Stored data
—————
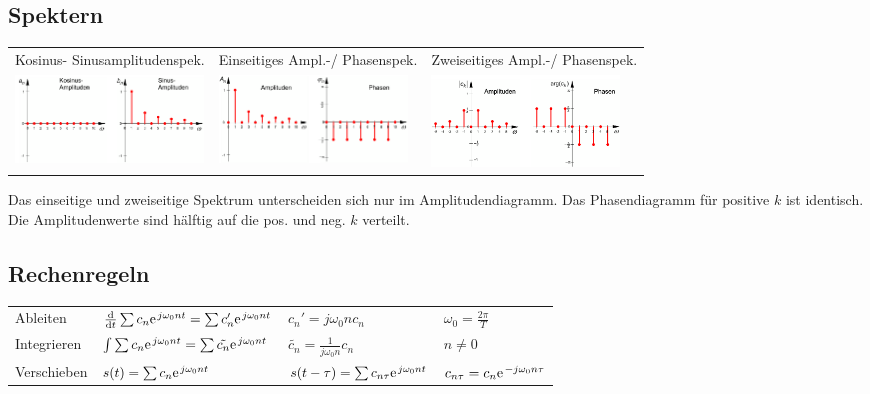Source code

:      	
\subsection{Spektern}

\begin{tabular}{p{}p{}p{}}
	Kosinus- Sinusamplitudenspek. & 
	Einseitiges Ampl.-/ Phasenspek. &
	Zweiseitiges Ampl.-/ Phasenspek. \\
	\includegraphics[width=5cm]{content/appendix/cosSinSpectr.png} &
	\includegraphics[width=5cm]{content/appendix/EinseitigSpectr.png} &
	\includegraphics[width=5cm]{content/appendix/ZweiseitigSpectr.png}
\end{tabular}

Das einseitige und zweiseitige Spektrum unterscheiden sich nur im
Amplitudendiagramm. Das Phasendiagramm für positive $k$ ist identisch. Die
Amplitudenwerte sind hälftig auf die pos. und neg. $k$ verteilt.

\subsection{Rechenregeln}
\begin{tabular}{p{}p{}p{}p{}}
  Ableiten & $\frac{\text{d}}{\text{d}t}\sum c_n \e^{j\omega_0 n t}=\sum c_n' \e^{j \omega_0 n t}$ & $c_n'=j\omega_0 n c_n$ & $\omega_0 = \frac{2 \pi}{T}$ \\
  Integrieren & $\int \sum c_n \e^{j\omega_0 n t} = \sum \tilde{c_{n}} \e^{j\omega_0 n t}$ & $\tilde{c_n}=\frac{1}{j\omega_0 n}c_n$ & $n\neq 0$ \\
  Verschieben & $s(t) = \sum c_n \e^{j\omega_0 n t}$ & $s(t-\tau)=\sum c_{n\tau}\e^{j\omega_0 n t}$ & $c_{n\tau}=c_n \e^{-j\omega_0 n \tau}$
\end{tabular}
—————
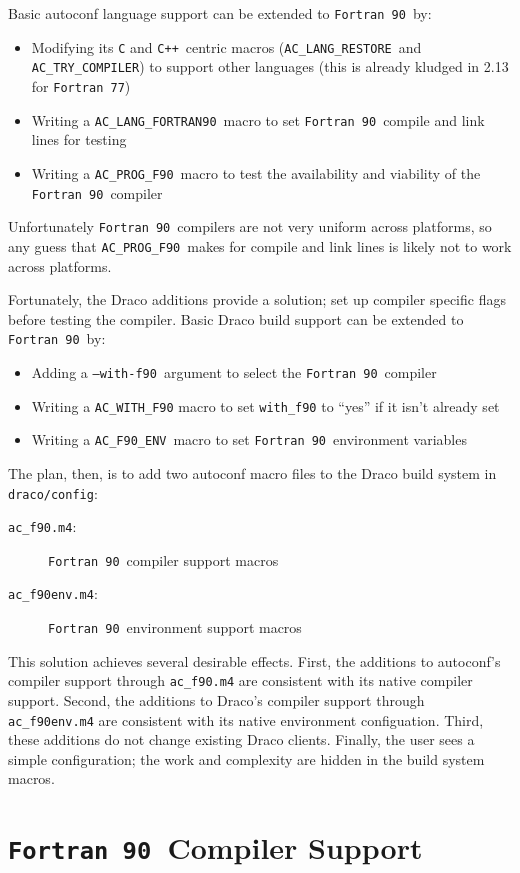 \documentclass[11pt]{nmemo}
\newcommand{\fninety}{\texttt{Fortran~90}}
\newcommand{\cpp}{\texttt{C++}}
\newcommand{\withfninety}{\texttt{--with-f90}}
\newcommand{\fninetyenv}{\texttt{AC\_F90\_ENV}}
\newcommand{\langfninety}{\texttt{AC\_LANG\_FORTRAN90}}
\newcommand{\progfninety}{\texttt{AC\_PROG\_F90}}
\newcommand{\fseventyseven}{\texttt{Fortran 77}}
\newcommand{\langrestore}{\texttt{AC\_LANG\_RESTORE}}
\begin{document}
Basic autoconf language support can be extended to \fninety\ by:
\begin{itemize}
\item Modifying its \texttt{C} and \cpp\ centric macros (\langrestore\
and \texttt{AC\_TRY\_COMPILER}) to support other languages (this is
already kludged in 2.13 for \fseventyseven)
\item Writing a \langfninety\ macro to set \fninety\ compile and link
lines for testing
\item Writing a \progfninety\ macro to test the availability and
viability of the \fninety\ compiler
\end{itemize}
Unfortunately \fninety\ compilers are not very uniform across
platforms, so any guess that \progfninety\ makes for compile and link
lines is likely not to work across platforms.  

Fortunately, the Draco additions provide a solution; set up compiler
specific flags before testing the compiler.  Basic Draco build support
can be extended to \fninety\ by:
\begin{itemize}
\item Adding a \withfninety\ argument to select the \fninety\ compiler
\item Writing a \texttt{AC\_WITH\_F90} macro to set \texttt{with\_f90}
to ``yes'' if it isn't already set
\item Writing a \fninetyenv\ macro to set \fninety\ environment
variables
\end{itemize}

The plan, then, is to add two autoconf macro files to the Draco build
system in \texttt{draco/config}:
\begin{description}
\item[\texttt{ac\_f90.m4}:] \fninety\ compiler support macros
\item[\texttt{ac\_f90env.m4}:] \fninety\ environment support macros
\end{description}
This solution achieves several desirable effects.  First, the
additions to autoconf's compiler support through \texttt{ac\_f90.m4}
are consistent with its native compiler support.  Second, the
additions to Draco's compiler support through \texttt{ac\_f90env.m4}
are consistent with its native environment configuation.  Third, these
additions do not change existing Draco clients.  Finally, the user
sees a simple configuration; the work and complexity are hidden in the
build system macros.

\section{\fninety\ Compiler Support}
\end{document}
—————
▶ _What is being asked_: The lines holding the word "newcommand" are the answer. Pull them out of the records and copy them.

▶ _Exercise answer_:
\newcommand{\fninety}{\texttt{Fortran~90}}
\newcommand{\cpp}{\texttt{C++}}
\newcommand{\withfninety}{\texttt{--with-f90}}
\newcommand{\fninetyenv}{\texttt{AC\_F90\_ENV}}
\newcommand{\langfninety}{\texttt{AC\_LANG\_FORTRAN90}}
\newcommand{\progfninety}{\texttt{AC\_PROG\_F90}}
\newcommand{\fseventyseven}{\texttt{Fortran 77}}
\newcommand{\langrestore}{\texttt{AC\_LANG\_RESTORE}}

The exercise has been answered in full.